The fires that destroyed three luxury homes and damaged two others appear to have been started with "available combustibles," such as paper or wood, authorities said Tuesday, while still not ruling out that accelerants may have been used.

FBI agent Dave Gomez theorized that those responsible might have chosen not to use any incendiary devices to avoid long sentences if they ever stood trial. Using a destructive device during a federal offense carries a mandatory 30-year sentence, Gomez said, "so whoever committed this crime may have been cognizant of that."

The announcement that there was no evidence of incendiary devices contradicted a report from a local fire chief the day before.

"It would appear the motive and possibly the way these fires were set were with available combustibles," said Kelvin Crenshaw, an agent with the federal Bureau of Alcohol, Tobacco, Firearms and Explosives, noting that investigators had yet to enter the two damaged homes.

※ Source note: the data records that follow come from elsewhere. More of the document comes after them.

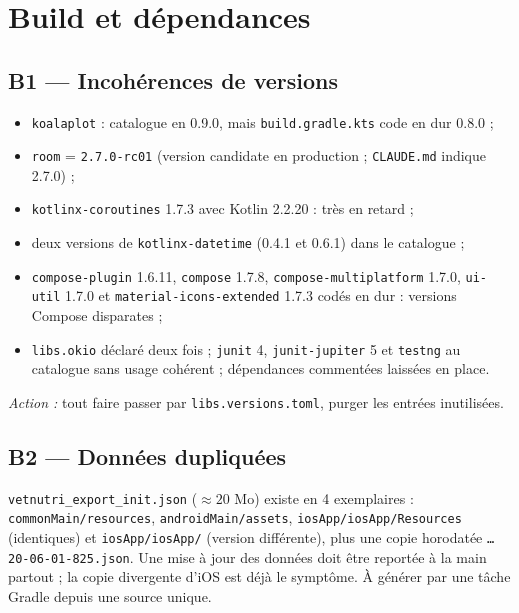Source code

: \documentclass[11pt,a4paper]{article}
\newcommand{\code}[1]{\texttt{#1}}
\newcommand{\prio}[1]{\textbf{\textcolor{#1}{\textbullet}}}
\begin{document}
\section{Build et dépendances}
\subsection*{\prio{red!80!black} B1 --- Incohérences de versions}
\begin{itemize}
  \item \code{koalaplot} : catalogue en 0.9.0, mais \code{build.gradle.kts} code en dur 0.8.0 ;
  \item \code{room} = \code{2.7.0-rc01} (version candidate en production ; \code{CLAUDE.md} indique 2.7.0) ;
  \item \code{kotlinx-coroutines} 1.7.3 avec Kotlin 2.2.20 : très en retard ;
  \item deux versions de \code{kotlinx-datetime} (0.4.1 et 0.6.1) dans le catalogue ;
  \item \code{compose-plugin} 1.6.11, \code{compose} 1.7.8, \code{compose-multiplatform} 1.7.0,
        \code{ui-util} 1.7.0 et \code{material-icons-extended} 1.7.3 codés en dur : versions Compose disparates ;
  \item \code{libs.okio} déclaré deux fois ; \code{junit} 4, \code{junit-jupiter} 5 et \code{testng} au catalogue
        sans usage cohérent ; dépendances commentées laissées en place.
\end{itemize}
\emph{Action :} tout faire passer par \code{libs.versions.toml}, purger les entrées inutilisées.

\subsection*{\prio{orange} B2 --- Données dupliquées}
\code{vetnutri\_export\_init.json} (\(\approx 20\) Mo) existe en 4 exemplaires :
\code{commonMain/resources}, \code{androidMain/assets}, \code{iosApp/iosApp/Resources}
(identiques) et \code{iosApp/iosApp/} (version différente), plus une copie horodatée
\code{\dots 20-06-01-825.json}. Une mise à jour des données doit être reportée à la main
partout ; la copie divergente d'iOS est déjà le symptôme. À générer par une tâche Gradle
depuis une source unique.
\end{document}
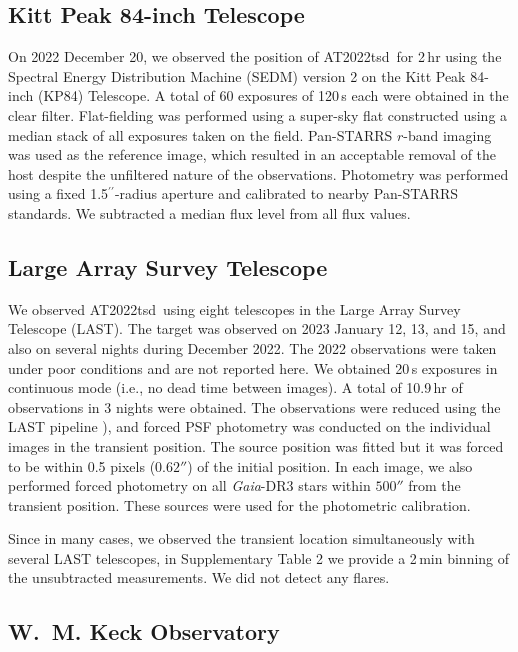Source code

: \documentclass{nature_plusfigure}
\newcommand{\at}{AT2022tsd}
\newcommand{\arcsec}{$^{\prime\prime}$}
\begin{document}
\begin{methods}
\subsection{Kitt Peak 84-inch Telescope}
\label{sec:kp84}

On 2022 December 20, we observed the position of \at\ for 2\,hr using the Spectral Energy Distribution Machine (SEDM\cite{Blagorodnova2018}) version 2 on the Kitt Peak 84-inch (KP84) Telescope. A total of 60 exposures of 120\,s each were obtained in the clear filter. Flat-fielding was performed using a super-sky flat constructed using a median stack of all exposures taken on the field.  Pan-STARRS $r$-band imaging was used as the reference image, which resulted in an acceptable removal of the host despite the unfiltered nature of the observations.  Photometry was performed using a fixed 1.5\arcsec-radius aperture and calibrated to nearby Pan-STARRS standards. We subtracted a median flux level from all flux values.

\subsection{Large Array Survey Telescope}
\label{sec:last}

We observed \at\ using eight telescopes in the Large Array Survey Telescope (LAST\cite{Ofek2023,BenAmi2023}).
The target was observed on 2023 January 12, 13, and 15, and also on several nights during December 2022.
The 2022 observations were taken under poor conditions and are not reported here.
We obtained 20\,s exposures in continuous mode (i.e., no dead time between images).
A total of 10.9\,hr of observations in 3 nights were obtained.
The observations were reduced using the LAST pipeline \cite{Ofek2014,Ofek2019,Ofek2023}), and forced PSF photometry was conducted on the individual images
in the transient position. 
The source position was fitted but it was forced to be within 0.5 pixels ($0.62''$) of the initial position.
In each image, we also performed forced photometry on all {\it Gaia}-DR3\cite{Gaia2021} stars
within $500''$ from the transient position.
These sources were used for the photometric calibration.

Since in many cases, we observed the transient location simultaneously with several LAST telescopes, in Supplementary Table 2 we provide a 2\,min binning of the unsubtracted measurements. We did not detect any flares.

\subsection{W.~M. Keck Observatory}
\label{sec:keck}


\end{methods}
\end{document}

The only definitive clue Tuesday in the fires remained a spray-painted sheet found at the scene of the Monday's pre-dawn fires bearing the initials of the Earth Liberation Front, Crenshaw said. The group is a loose collection of radical environmentalists that has claimed responsibility for dozens of attacks since the 1990s.

"The only thing that is consistent to this point with what we know as an ELF fire is the banner," Crenshaw said, adding that it had been sent to an FBI lab for testing.

The banner mocked claims made by the builders of the homes north of Woodinville, about 15 miles northeast of Seattle, that the large houses were environmentally friendly. It read: "Built Green? Nope black. McMansions and RCDs r not green," a reference to rural cluster developments.

A suspected ELF activist is on trial in Tacoma in the 2001 firebombing of the University of Washington's Center for Urban Horticulture. The FBI has no evidence linking Monday's fires to the trial of Briana Waters, a 32-year-old violin teacher from Oakland, Calif., who is accused of serving as a lookout while her friends planted the firebomb.

A federal jury resumed deliberations in the Waters case Tuesday. She could face 35 years if convicted.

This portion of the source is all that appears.